Die Erfahrung von Julia W. spiegelt die emotionalen Qualen wider, die viele Mamas durchmachen, die nicht stillen können: Sie sehen zwar, dass ihr Flaschenkind glücklich gedeiht, hadern aber mit sich. Julia hätte sich einiges erspart, hätte sie die Dinge damals so entspannt sehen können wie heute.
“Nachdem die Schwangerschaft nicht ganz so verlaufen war, wie erwartet, lief die Geburt meiner Tochter Anna glücklicherweise recht unkompliziert. Doch bereits das erste Anlegen im Kreissaal gestaltete sich nicht so einfach. Die betreuende Hebamme brauchte 20 Minuten dafür und kam ganz schön ins Schwitzen. Ich hatte mich sehr auf das Stillen gefreut, ich wollte für meine Tochter nur das Beste und alles richtig machen.
Auch in den weiteren Tagen auf der Wöchnerinnenstation war das Anlegen schwierig, aber mit Hilfe der geduldigen Schwestern klappte es meistens.
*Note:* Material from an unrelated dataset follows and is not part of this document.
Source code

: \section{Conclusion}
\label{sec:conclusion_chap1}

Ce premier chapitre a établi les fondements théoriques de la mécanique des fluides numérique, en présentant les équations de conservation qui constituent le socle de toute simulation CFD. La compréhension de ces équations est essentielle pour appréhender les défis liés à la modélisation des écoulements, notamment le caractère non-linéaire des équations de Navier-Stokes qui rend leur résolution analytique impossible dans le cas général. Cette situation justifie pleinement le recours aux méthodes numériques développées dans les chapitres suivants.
In der dritten Nacht hatte die Kleine jedoch so viel abgenommen, dass ich zufüttern sollte.
Am nächsten Tag wollten wir endlich nach Hause, doch bei einer Stillprobe zeigte sich, dass Anna selbst nach vierzig Minuten an der Brust praktisch nichts getrunken hatte, obwohl Milch eingeschossen war. Also wurde mir ein Rezept für eine elektrische Milchpumpe in die Hand gedrückt mit der Empfehlung, die Kleine nun bei jeder Fütterung eine halbe Stunde anzulegen – damit sie das Trinken an der Brust nicht verlernt – ihr dann die Flasche zu geben und anschließend noch eine halbe Stunde abzupumpen, damit der Milchfluss nicht abnimmt. Zusammengerechnet also eine Prozedur von eineinhalb Stunden.
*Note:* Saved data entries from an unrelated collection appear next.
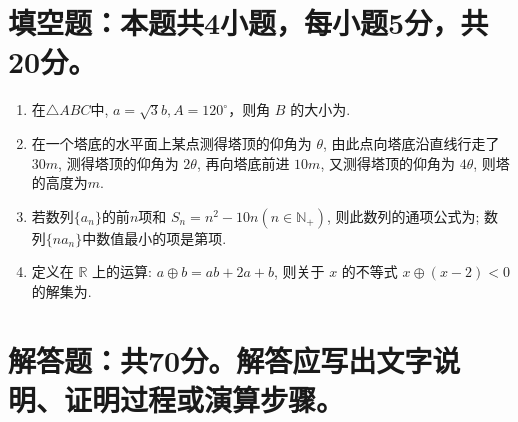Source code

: \documentclass[17pt,twoside,space]{ctexart}
\begin{document}
\section{填空题：本题共4小题，每小题5分，共20分。}

\begin{enumerate}[itemsep=-0.3em,topsep=0pt,resume]%

\item 在$\triangle ABC$中, $a = \sqrt{3}b, A=120^\circ$，则角 $B$ 的大小为\blank. 

\item 在一个塔底的水平面上某点测得塔顶的仰角为 $\theta$, 由此点向塔底沿直线行走了 $30m$, 测得塔顶的仰角为 $2\theta$, 再向塔底前进 $10m$, 又测得塔顶的仰角为 $4\theta$, 则塔的高度为\blank $m$.


\item 若数列$\{a_n\}$的前$n$项和 $S_n = n^2-10n (n\in \mathbb{N}_+)$, 则此数列的通项公式为\blank ; 数列$\{na_n\}$中数值最小的项是第\blank 项. 

\item 定义在 $\mathbb{R}$ 上的运算: $a \oplus b = ab+2a+b$, 则关于 $x$ 的不等式 $x \oplus (x-2) < 0$ 的解集为\blank . 

\end{enumerate}


\section{解答题：共70分。解答应写出文字说明、证明过程或演算步骤。}
\end{document}
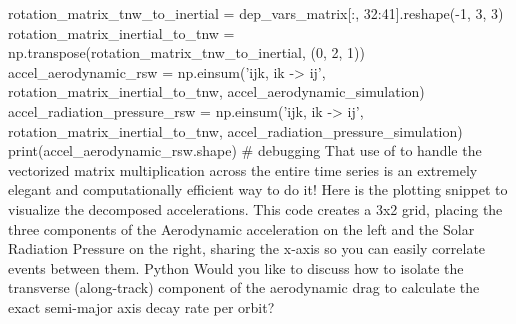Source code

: \markdownRendererInterblockSeparator
{}
\markdownRendererSectionEnd \markdownRendererSectionBegin
{}\markdownRendererInterblockSeparator
{}rotation_matrix_tnw_to_inertial = dep_vars_matrix[:, 32:41].reshape(-1, 3, 3) rotation_matrix_inertial_to_tnw = np.transpose(rotation_matrix_tnw_to_inertial, (0, 2, 1))\markdownRendererInterblockSeparator
{}
\markdownRendererSectionEnd \markdownRendererSectionBegin
{}\markdownRendererInterblockSeparator
{}
\markdownRendererSectionEnd \markdownRendererSectionBegin
{}\markdownRendererInterblockSeparator
{}
\markdownRendererSectionEnd \markdownRendererSectionBegin
{}\markdownRendererInterblockSeparator
{}accel_aerodynamic_rsw = np.einsum('ijk, ik -> ij', rotation_matrix_inertial_to_tnw, accel_aerodynamic_simulation) accel_radiation_pressure_rsw = np.einsum('ijk, ik -> ij', rotation_matrix_inertial_to_tnw, accel_radiation_pressure_simulation) print(accel_aerodynamic_rsw.shape) # debugging\markdownRendererInterblockSeparator
{}\markdownRendererSectionBegin
{}\markdownRendererInterblockSeparator
{}That use of  to handle the vectorized matrix multiplication across the entire time series is an extremely elegant and computationally efficient way to do it!\markdownRendererInterblockSeparator
{}Here is the plotting snippet to visualize the decomposed accelerations. This code creates a 3x2 grid, placing the three components of the Aerodynamic acceleration on the left and the Solar Radiation Pressure on the right, sharing the x-axis so you can easily correlate events between them.\markdownRendererInterblockSeparator
{}\markdownRendererInterblockSeparator
{}Python\markdownRendererInterblockSeparator
{}\markdownRendererInterblockSeparator
{}Would you like to discuss how to isolate the transverse (along-track) component of the aerodynamic drag to calculate the exact semi-major axis decay rate per orbit?\markdownRendererInterblockSeparator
Verzweiflung – und keine Kraft mehr
Zu Hause unterstützte mich meine Nachsorgehebamme und machte mir Mut, dass die Kleine mehr und besser an der Brust trinken würde, wenn sie ein bisschen zu Kräften gekommen wäre. Leider änderte sich in den nächsten Tagen und Wochen aber nichts an Annas Trinkverhalten. Wenn ich es schaffte, sie anzulegen, dann nuckelte sie zwar friedlich an meinen Brustwarzen herum – die natürlich längst blutig waren – aber getrunken wurde nur die abgepumpte Milch aus der Flasche.
Meine Kleine hatte alle zwei bis drei Stunden Hunger, demnach blieb mir kaum Zeit zum Ausruhen oder Schlafen, sodass ich nach zwei Wochen nachts nur noch einmal abpumpte. PRE-Milch kam zum Einsatz, und meine Nerven lagen blank. Nach weiteren zwei Wochen war ich nur noch am Heulen. So ging es nicht weiter, ich konnte einfach nicht mehr. Gleichzeitig wollte ich nicht aufgeben, andere Mütter schafften es doch auch, warum ich nicht?
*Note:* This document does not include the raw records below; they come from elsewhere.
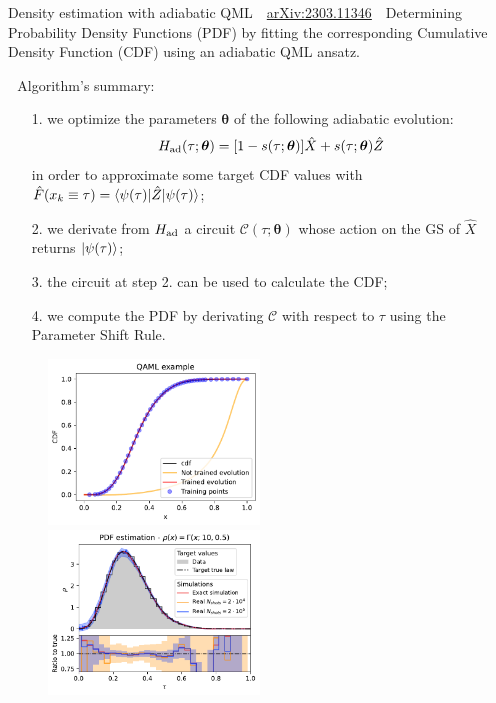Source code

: \documentclass[8pt, xcolor={svgnames}]{beamer}
\begin{document}
\begin{frame}{Density estimation with adiabatic QML  \hfill \faBook\,\, \href{https://arxiv.org/abs/2303.11346}{arXiv:2303.11346}}
\small
\faCrosshairs\,\, Determining Probability Density Functions (PDF) by fitting the 
corresponding Cumulative Density Function (CDF) using an adiabatic QML ansatz.

\faFlash\,\, Algorithm's summary:
\begin{itemize}[noitemsep]
\item[1.] we optimize the parameters $\bm{\theta}$ of the following adiabatic evolution:
\begin{equation} 
H_{\rm ad}(\tau; \bm{\theta}) = [1-s(\tau; \bm{\theta})] \hat{X} + s(\tau; \bm{\theta})\hat{Z}
\end{equation}
in order to approximate some target CDF values with $\hat{F}(x_k \equiv \tau) = \braket{\psi(\tau)|\hat{Z}|\psi(\tau)}$;
\item[2.] we derivate from $H_{\rm ad}$ a circuit $\mathcal{C}(\tau; \bm{\theta})$ whose action 
on the GS of $\hat{X}$ returns $\ket{\psi(\tau)}$;
\item[3.] the circuit at step 2. can be used to calculate the CDF;
\item[4.] we compute the PDF by derivating $\mathcal{C}$ with respect to $\tau$ 
using the Parameter Shift Rule.
\end{itemize}
\begin{figure}  
    \includegraphics[width=0.5\textwidth]{figures/evolution.pdf}%
    \includegraphics[width=0.5\textwidth]{figures/PDF.pdf}
\end{figure}


\end{frame}
\end{document}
Ich war völlig verzweifelt, körperlich und emotional am Ende. Doch mit dem Stillen aufzuhören kam mir wie Aufgeben und Versagen gleichzeitig vor.
Flaschenkind ging es gut, mir aber nicht
Ich hatte mir das alles anders vorgestellt. Meine Familie redete mir gut zu, dass eine gute Mutter nicht unbedingt eine stillende Mutter sein muss. So wurde Anna nach vier Wochen Stillen zum Flaschenkind, und natürlich ging es ihr sehr gut! Ich dagegen hatte noch Wochen und Monate emotional zu kämpfen: mit mir und meiner Entscheidung abzustillen.
Jedes mal, wenn ich eine stillende Mutter sah oder das Thema angesprochen wurde, war ich den Tränen nahe und hatte das Gefühl, mich verteidigen zu müssen. Keiner machte mir ein schlechtes Gewissen, nur ich selbst.
Manchmal kommt es anders als man denkt!
Im Nachhinein betrachtet, war es für Anna und mich die richtige Entscheidung. Heute sehe ich das damalige Abstillen viel rationaler und völlig entspannt. Meine Tochter hat sich prächtig entwickelt. Es kommt eben nicht immer alles so, wie man es sich vorstellt. Wenn ich ein weiteres Kind bekomme und es dann mit dem Stillen klappt, ist es gut, klappt es nicht, ist es genauso gut.”